→ Prompt
Count the lines in the records below that contain the word "family", and give only that number.

[Dataset excerpts]

BEGIN

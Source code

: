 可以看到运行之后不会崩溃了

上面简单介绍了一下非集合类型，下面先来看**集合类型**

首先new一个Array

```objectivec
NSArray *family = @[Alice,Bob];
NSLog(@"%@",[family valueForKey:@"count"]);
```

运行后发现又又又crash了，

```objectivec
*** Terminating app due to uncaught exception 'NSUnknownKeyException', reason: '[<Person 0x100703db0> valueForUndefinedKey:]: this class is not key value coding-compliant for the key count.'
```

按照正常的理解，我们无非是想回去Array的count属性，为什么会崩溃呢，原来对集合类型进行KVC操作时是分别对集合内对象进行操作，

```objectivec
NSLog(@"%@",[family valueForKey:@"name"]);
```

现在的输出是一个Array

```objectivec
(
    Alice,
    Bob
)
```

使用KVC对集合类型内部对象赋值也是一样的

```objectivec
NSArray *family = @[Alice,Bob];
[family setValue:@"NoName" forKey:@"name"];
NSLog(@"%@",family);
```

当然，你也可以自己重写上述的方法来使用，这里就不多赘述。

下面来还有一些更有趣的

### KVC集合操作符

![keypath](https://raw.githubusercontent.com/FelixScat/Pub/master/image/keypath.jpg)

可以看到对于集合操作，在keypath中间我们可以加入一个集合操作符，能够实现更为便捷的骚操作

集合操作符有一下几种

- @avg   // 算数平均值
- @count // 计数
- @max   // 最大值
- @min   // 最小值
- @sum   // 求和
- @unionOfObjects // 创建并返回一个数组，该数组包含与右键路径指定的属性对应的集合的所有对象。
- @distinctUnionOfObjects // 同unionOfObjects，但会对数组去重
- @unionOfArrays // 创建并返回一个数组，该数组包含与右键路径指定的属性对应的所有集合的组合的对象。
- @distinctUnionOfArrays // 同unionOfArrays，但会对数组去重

END

→ Answer section
6